My current status is that at $338.91 (excluding solar panel) I have a system that is 2000W power and a nominal 2400Wh energy capacity. And since I am using lead acid batteries the energy capacity is closer to 1200Wh, compared to the commercial systems that are using LFP batteries. My system has two car batteries, an inverter, a controller, a battery state monitor, a power input monitor, and an AC charger. Most comparable reputable brands seem to cost about $600 for that power and capacity.

But, the name brands include more, such as LFP batteries that will last at least triple the number of power cycles; much nicer and more informative power status displays; maybe an app to control thru Wi-Fi; more connectors, including USB support, and more. Since I don't expect to use this more than about once a year (not many power outages in my neighborhood), the cheap lead acid batteries are fine.

And, neither my system in its present state nor the $600 commercial systems meet my refrigerator criteria: not enough capacity to run my refrigerator for 24 hours.

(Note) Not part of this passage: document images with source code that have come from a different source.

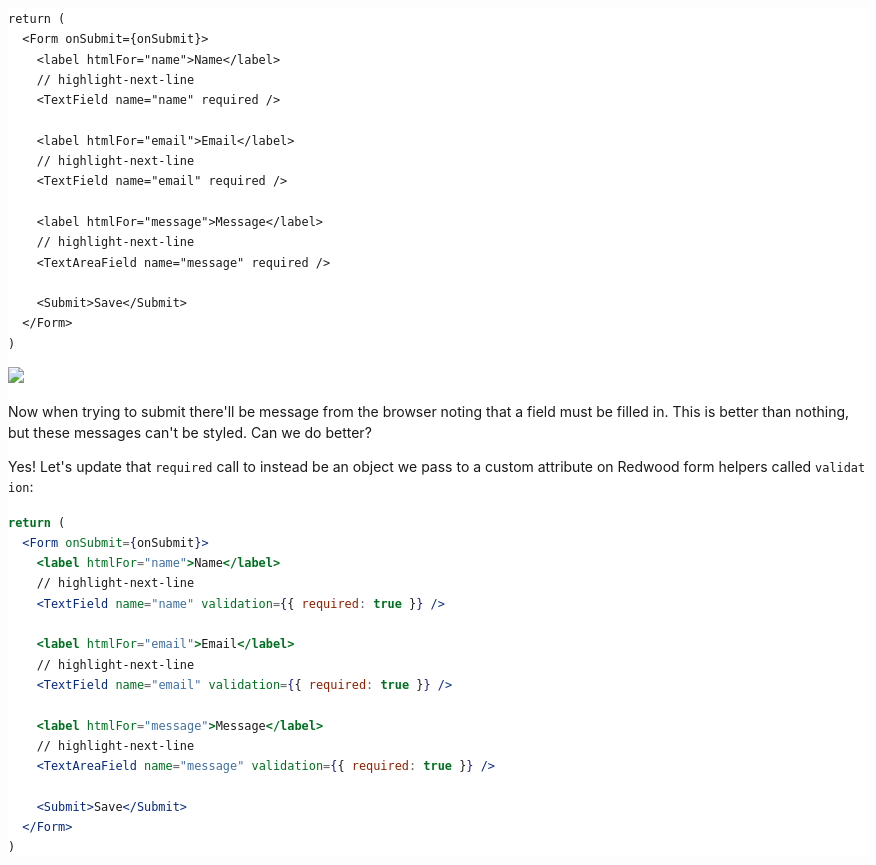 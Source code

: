 </TabItem>
<TabItem value="ts" label="TypeScript">

```tsx title="web/src/pages/ContactPage/ContactPage.tsx"
return (
  <Form onSubmit={onSubmit}>
    <label htmlFor="name">Name</label>
    // highlight-next-line
    <TextField name="name" required />

    <label htmlFor="email">Email</label>
    // highlight-next-line
    <TextField name="email" required />

    <label htmlFor="message">Message</label>
    // highlight-next-line
    <TextAreaField name="message" required />

    <Submit>Save</Submit>
  </Form>
)
```

</TabItem>
</Tabs>

<img src="https://user-images.githubusercontent.com/300/146103473-ad762364-c456-49ae-8de7-3b26b10b38ff.png" />

Now when trying to submit there'll be message from the browser noting that a field must be filled in. This is better than nothing, but these messages can't be styled. Can we do better?

Yes! Let's update that `required` call to instead be an object we pass to a custom attribute on Redwood form helpers called `validation`:

<Tabs groupId="js-ts">
<TabItem value="js" label="JavaScript">

```jsx title="web/src/pages/ContactPage/ContactPage.js"
return (
  <Form onSubmit={onSubmit}>
    <label htmlFor="name">Name</label>
    // highlight-next-line
    <TextField name="name" validation={{ required: true }} />

    <label htmlFor="email">Email</label>
    // highlight-next-line
    <TextField name="email" validation={{ required: true }} />

    <label htmlFor="message">Message</label>
    // highlight-next-line
    <TextAreaField name="message" validation={{ required: true }} />

    <Submit>Save</Submit>
  </Form>
)
```
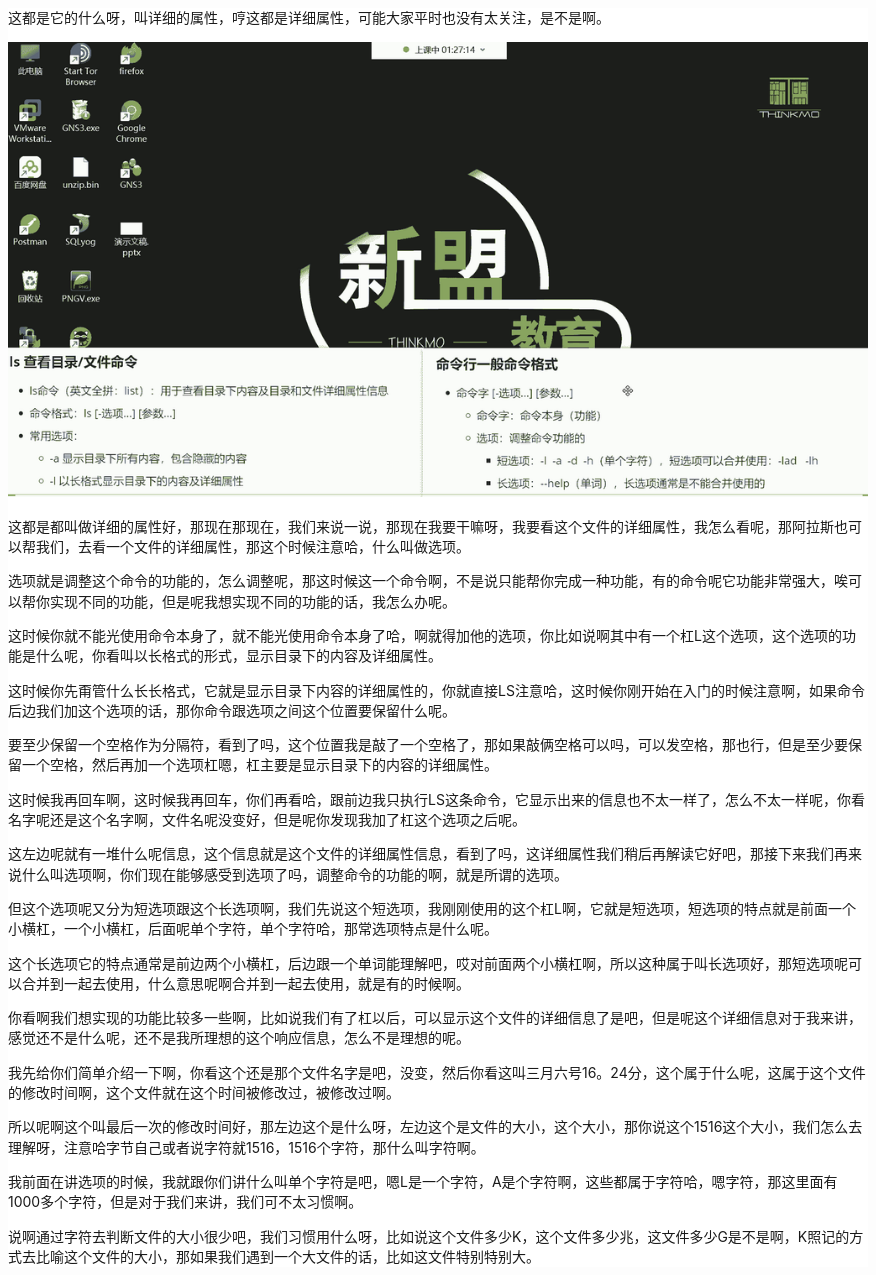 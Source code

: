 这都是它的什么呀，叫详细的属性，哼这都是详细属性，可能大家平时也没有太关注，是不是啊。

![](img/ba203c0253333edda2f04c0a402928e1_132.png)

这都是都叫做详细的属性好，那现在那现在，我们来说一说，那现在我要干嘛呀，我要看这个文件的详细属性，我怎么看呢，那阿拉斯也可以帮我们，去看一个文件的详细属性，那这个时候注意哈，什么叫做选项。

选项就是调整这个命令的功能的，怎么调整呢，那这时候这一个命令啊，不是说只能帮你完成一种功能，有的命令呢它功能非常强大，唉可以帮你实现不同的功能，但是呢我想实现不同的功能的话，我怎么办呢。

这时候你就不能光使用命令本身了，就不能光使用命令本身了哈，啊就得加他的选项，你比如说啊其中有一个杠L这个选项，这个选项的功能是什么呢，你看叫以长格式的形式，显示目录下的内容及详细属性。

这时候你先甭管什么长长格式，它就是显示目录下内容的详细属性的，你就直接LS注意哈，这时候你刚开始在入门的时候注意啊，如果命令后边我们加这个选项的话，那你命令跟选项之间这个位置要保留什么呢。

要至少保留一个空格作为分隔符，看到了吗，这个位置我是敲了一个空格了，那如果敲俩空格可以吗，可以发空格，那也行，但是至少要保留一个空格，然后再加一个选项杠嗯，杠主要是显示目录下的内容的详细属性。

这时候我再回车啊，这时候我再回车，你们再看哈，跟前边我只执行LS这条命令，它显示出来的信息也不太一样了，怎么不太一样呢，你看名字呢还是这个名字啊，文件名呢没变好，但是呢你发现我加了杠这个选项之后呢。

这左边呢就有一堆什么呢信息，这个信息就是这个文件的详细属性信息，看到了吗，这详细属性我们稍后再解读它好吧，那接下来我们再来说什么叫选项啊，你们现在能够感受到选项了吗，调整命令的功能的啊，就是所谓的选项。

但这个选项呢又分为短选项跟这个长选项啊，我们先说这个短选项，我刚刚使用的这个杠L啊，它就是短选项，短选项的特点就是前面一个小横杠，一个小横杠，后面呢单个字符，单个字符哈，那常选项特点是什么呢。

这个长选项它的特点通常是前边两个小横杠，后边跟一个单词能理解吧，哎对前面两个小横杠啊，所以这种属于叫长选项好，那短选项呢可以合并到一起去使用，什么意思呢啊合并到一起去使用，就是有的时候啊。

你看啊我们想实现的功能比较多一些啊，比如说我们有了杠以后，可以显示这个文件的详细信息了是吧，但是呢这个详细信息对于我来讲，感觉还不是什么呢，还不是我所理想的这个响应信息，怎么不是理想的呢。

我先给你们简单介绍一下啊，你看这个还是那个文件名字是吧，没变，然后你看这叫三月六号16。24分，这个属于什么呢，这属于这个文件的修改时间啊，这个文件就在这个时间被修改过，被修改过啊。

所以呢啊这个叫最后一次的修改时间好，那左边这个是什么呀，左边这个是文件的大小，这个大小，那你说这个1516这个大小，我们怎么去理解呀，注意哈字节自己或者说字符就1516，1516个字符，那什么叫字符啊。

我前面在讲选项的时候，我就跟你们讲什么叫单个字符是吧，嗯L是一个字符，A是个字符啊，这些都属于字符哈，嗯字符，那这里面有1000多个字符，但是对于我们来讲，我们可不太习惯啊。

说啊通过字符去判断文件的大小很少吧，我们习惯用什么呀，比如说这个文件多少K，这个文件多少兆，这文件多少G是不是啊，K照记的方式去比喻这个文件的大小，那如果我们遇到一个大文件的话，比如这文件特别特别大。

During my last test (with two batteries and one solar panel) my station ran for 16 hours and 44 minutes and delivered 1370 Wh of energy (my refrigerator needs about 1750 Wh in 24 hours). My one solar panel contributed 353 Wh from 9am to 1:30pm (sunny hours) before the sky clouded up.
 
So I think I can get to 24 hours with another 1 or 2 batteries. I almost bought a pair of used batteries this week but they were sold before I got paid (I needed cash and the seller didn't take Goldbacks). And 1750 Wh / 350 Wh = 5 total solar panels, so I'll need four more of them, to recharge the batteries in the 5 hours of sunshine in one day, which I have seen very little of this winter.

A few things I learned. I had 1.5vdc voltage drop between my battery output to my inverter input. I reduced it to 0.5vdc by cleaning the battery terminals. I further reduced it to nearly zero (tens of millivolts) by connecting the battery cable directly to my inverter inputs instead of connecting those two devices through a bus bar. 1.5 vdc lower is a big deal at the inverter inputs.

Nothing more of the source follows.